Mentre Raymond annegava nella contemplazione estetica delle statue, Alain ne cercava il significato, ne percepiva il messaggio vivente, e da allora si dedicava interamente allo studio dei testi induistici che ne racchiudevano il segreto. Imparava il sanscrito ( cioè, l’idioma ariano primordiale, la lingua sacra di quegli antichi libri), e s’immergeva nei miti e nelle rivelazioni del culto di Shiva e del tantrismo. Il suo entusiasmo cresceva fino al punto da indurlo, e da convincere anche Raymond, a stabilirsi in India e a convertirsi all’induismo. Cosi, la metamorfosi s’era ormai completata: non erano più atei europei, ma religiosi indiani. Non più ribelli anticonformisti, ma seguaci di un’antichissima tradizione sapienziale. Secondo quella tradizione, che a partire dal VI secolo d.C. era confluita nella cosiddetta religione dei Tantra, la vera potenza attiva che governa il cosmo è la shakti, cioè il principio femminile, la femmina del dio creatore e distruttore Shiva che nella mitologia induista prende in nome di Kali. E dunque lei, la shakti, o la dea Kali, che rianima incessantemente il corpo e la volontà di Shiva, estrinsecando tutta la sua virtù nel mistero dell’attrazione sessuale che risveglia la potenza generativa del dio. Il cardine rituale di questa tradizione viene percio ad essere il maithuna, ossia il coito, che assurge a una funzione cosmica e trascendente: è quello che Alain Daniélou definirà, in suo famoso libri, “l’erotismo divinizzato”.

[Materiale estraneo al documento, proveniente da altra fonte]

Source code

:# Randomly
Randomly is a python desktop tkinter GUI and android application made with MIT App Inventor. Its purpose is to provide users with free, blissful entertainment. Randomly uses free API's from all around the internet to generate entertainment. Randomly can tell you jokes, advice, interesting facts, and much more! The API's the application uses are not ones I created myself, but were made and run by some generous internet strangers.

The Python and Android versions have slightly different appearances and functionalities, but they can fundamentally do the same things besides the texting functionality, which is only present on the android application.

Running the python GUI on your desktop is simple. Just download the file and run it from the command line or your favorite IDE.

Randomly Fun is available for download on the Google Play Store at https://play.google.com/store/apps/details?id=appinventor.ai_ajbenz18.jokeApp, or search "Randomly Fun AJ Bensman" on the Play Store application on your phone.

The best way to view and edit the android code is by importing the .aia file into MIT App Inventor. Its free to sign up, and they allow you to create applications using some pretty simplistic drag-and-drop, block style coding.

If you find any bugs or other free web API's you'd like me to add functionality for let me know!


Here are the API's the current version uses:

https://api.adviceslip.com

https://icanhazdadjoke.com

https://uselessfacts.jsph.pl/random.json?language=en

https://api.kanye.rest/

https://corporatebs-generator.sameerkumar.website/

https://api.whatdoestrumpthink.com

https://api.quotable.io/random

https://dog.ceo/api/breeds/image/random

Ben presto pero gli entusiasmi di Alain e di Raymond attirarono la riprovazione della cultura dominante, sia in Occidente che nella stessa India influenzata dal puritanismo vittoriano dei governi inglesi. Anche dopo il 1947, quando l’India ottenne l’indipendenza, le cose non cambiarono. Anzi ! Jacques Cloarec ricorda in un suo scritto che il Pandit Nehru un giorno disse a Daniélou, in tono quasi stizzito: “Voi vi interessate a tutto quello che noi vogliamo cambiare”. Come dire: lascia perdere Shiva e Kali, e tornatene in Europa a fare il professore……In quanto a Gandhi, Cloarec afferma che egli non fu da meno di Nehru. Educato anche lui nelle scuole della pudibonda Inghilterra, un giorno il Mahatma sarebbe arrivato al punto di incitare i suoi fedeli a distruggere le “statue oscene” di Khajuraho. Per fortuna cio non avvenne, e questo ci dispensa anche dal supporre che un uomo della levatura di Gandhi avesse potuto concepire idee non molto diverse da quelle dei talebani afghani, che nel 2001 distrussero il Buhda gigante di Bamiyan. Raymond mori a 56 anni, nel 1968. Alain lo segui nel regno di Shiva a 87, nel 1994. Oggi Khajuraho attrae da tutto il mondo fiumi di turisti armati di videocamere. Queste vecchie foto, realizzate fra il 1935 e i primi anni cinquanta, ci restituiscono i corpi e gli amori divini dell’India millenaria in una luce inedita e diversa: la luce di un’intatta passione, l’emozione di una scorperta capace di sconvolgere il cuore e illuminare la mente.

La vicenda è stata ripercorsa dallo stesso Alain Daniélou nel libro Il giro del mondo nel 1936, oggi edito da CasadeiLibri con foto di Burnier e disegni d’autore.